**What this task involves:** The reply to the records below should contain exactly the lines from the line with "- moved to TailwindCSS and Alpine.js" through the line with "1) the GPL3 licence", and nothing besides.

Start of Data

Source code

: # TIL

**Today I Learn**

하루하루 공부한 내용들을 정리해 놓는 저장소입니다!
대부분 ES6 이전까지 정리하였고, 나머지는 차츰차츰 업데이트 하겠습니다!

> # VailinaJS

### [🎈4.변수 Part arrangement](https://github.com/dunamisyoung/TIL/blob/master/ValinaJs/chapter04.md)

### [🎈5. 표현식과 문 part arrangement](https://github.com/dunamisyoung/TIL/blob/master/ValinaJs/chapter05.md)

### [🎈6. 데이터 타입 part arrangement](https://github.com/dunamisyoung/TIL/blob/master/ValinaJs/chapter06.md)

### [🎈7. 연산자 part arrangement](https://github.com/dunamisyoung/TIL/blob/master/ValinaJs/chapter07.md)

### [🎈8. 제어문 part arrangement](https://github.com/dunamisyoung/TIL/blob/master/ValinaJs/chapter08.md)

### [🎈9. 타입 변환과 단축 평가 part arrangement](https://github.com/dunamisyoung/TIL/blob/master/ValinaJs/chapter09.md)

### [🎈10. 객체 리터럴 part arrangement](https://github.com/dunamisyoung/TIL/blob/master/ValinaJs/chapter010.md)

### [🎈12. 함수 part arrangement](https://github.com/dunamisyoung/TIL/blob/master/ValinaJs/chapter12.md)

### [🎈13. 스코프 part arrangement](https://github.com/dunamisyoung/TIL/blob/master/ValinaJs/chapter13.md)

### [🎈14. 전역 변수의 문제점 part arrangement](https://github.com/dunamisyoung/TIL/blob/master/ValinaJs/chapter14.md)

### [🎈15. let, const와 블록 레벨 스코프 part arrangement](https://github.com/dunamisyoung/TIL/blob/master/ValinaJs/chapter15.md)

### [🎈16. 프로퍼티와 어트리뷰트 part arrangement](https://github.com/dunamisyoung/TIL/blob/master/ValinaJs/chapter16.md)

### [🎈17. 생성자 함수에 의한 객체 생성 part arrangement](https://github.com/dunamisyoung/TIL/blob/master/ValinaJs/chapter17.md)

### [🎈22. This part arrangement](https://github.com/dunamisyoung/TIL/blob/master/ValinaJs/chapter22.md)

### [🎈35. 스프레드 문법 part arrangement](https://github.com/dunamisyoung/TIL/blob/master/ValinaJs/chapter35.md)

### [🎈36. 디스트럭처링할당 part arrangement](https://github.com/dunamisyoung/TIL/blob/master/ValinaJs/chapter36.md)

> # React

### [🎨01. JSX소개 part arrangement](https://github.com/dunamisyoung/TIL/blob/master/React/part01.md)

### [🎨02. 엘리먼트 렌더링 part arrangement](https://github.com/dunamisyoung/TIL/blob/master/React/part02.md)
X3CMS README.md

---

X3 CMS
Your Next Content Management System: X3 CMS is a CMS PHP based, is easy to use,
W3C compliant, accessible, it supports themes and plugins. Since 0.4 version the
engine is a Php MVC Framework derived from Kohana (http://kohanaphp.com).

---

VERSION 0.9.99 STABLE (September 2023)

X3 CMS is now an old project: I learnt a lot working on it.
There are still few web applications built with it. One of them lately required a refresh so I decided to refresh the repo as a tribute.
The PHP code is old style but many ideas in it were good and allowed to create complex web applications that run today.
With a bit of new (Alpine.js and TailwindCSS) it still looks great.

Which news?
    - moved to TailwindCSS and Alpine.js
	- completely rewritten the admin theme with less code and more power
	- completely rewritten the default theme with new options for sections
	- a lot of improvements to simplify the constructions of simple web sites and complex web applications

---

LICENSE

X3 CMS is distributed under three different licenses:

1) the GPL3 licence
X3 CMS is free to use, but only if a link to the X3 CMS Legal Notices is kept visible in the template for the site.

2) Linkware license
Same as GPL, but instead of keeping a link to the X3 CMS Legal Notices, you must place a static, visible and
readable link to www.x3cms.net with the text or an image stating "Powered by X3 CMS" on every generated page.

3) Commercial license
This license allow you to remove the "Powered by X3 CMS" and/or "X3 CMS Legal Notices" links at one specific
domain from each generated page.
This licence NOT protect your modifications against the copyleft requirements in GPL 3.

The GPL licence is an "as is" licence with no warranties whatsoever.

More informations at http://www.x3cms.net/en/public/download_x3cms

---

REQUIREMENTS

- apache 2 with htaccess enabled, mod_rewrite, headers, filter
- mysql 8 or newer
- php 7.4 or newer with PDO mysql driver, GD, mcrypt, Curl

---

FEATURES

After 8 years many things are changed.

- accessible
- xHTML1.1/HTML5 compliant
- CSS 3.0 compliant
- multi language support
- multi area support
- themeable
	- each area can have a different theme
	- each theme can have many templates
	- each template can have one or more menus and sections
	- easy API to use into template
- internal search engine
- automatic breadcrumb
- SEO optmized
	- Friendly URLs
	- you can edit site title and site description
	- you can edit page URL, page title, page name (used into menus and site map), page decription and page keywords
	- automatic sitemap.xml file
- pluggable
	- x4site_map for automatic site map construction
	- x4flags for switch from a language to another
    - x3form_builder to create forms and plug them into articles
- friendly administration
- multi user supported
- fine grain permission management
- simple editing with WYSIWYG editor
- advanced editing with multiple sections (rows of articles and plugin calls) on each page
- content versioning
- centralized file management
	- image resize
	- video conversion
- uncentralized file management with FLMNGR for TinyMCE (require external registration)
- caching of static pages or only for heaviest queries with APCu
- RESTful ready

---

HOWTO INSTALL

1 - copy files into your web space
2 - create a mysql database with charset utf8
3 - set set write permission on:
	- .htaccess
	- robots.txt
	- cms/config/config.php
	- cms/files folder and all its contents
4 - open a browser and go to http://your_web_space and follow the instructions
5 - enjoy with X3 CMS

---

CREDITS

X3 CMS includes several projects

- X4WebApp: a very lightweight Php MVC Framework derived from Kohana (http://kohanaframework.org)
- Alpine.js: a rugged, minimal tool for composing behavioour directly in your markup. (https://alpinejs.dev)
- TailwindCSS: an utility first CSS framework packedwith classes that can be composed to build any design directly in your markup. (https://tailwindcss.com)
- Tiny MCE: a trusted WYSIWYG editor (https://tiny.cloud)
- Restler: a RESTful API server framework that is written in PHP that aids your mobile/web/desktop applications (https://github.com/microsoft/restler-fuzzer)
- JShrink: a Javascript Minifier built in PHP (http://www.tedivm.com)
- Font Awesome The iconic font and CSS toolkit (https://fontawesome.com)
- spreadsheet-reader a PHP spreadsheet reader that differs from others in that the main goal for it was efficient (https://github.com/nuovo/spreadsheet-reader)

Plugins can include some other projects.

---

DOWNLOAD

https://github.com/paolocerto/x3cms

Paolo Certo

End of Data

**Task solution:**
    - moved to TailwindCSS and Alpine.js
	- completely rewritten the admin theme with less code and more power
	- completely rewritten the default theme with new options for sections
	- a lot of improvements to simplify the constructions of simple web sites and complex web applications

---

LICENSE

X3 CMS is distributed under three different licenses:

1) the GPL3 licence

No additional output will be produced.